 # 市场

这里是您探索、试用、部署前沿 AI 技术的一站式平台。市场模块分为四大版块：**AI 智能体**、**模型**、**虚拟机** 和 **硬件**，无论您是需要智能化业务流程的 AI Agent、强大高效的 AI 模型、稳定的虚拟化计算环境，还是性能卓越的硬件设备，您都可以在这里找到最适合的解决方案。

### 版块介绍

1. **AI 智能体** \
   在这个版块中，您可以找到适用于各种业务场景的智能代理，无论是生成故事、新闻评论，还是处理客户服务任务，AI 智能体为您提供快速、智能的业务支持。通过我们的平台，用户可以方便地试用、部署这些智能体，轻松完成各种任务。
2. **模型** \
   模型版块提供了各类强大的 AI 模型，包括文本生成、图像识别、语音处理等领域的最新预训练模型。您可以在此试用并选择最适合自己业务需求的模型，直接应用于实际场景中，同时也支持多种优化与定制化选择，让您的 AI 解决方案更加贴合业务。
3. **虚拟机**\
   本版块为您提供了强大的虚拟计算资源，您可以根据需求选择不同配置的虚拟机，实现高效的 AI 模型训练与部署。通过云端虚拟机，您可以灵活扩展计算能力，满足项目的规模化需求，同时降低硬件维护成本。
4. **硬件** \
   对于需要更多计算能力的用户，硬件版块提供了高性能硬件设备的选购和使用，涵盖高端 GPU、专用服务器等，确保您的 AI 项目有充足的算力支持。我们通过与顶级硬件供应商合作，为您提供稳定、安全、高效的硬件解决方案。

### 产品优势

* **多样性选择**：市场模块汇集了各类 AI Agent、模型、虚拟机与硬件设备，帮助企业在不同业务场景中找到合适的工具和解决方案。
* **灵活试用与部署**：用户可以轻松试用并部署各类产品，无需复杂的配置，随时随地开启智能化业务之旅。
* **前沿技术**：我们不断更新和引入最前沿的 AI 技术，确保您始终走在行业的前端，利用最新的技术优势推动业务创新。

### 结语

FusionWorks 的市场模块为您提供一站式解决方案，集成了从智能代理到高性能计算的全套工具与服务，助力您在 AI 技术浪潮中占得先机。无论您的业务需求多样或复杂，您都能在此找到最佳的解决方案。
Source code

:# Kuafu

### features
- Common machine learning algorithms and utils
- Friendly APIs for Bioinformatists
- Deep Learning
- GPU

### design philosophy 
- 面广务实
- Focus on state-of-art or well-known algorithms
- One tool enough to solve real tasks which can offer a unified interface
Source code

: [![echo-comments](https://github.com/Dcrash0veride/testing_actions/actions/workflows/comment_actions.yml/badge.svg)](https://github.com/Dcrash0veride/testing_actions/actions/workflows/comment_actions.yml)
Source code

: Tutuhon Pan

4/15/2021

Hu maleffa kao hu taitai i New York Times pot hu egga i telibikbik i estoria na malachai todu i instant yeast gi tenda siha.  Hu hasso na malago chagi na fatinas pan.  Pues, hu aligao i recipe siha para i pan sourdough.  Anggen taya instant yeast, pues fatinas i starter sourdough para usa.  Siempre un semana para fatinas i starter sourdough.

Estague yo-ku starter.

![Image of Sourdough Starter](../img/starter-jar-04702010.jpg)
──────
WORK REQUEST – For this exercise, find all lines in the records containing the word "Agent" and copy them.

EXERCISE RESPONSE –
这里是您探索、试用、部署前沿 AI 技术的一站式平台。市场模块分为四大版块：**AI 智能体**、**模型**、**虚拟机** 和 **硬件**，无论您是需要智能化业务流程的 AI Agent、强大高效的 AI 模型、稳定的虚拟化计算环境，还是性能卓越的硬件设备，您都可以在这里找到最适合的解决方案。
* **多样性选择**：市场模块汇集了各类 AI Agent、模型、虚拟机与硬件设备，帮助企业在不同业务场景中找到合适的工具和解决方案。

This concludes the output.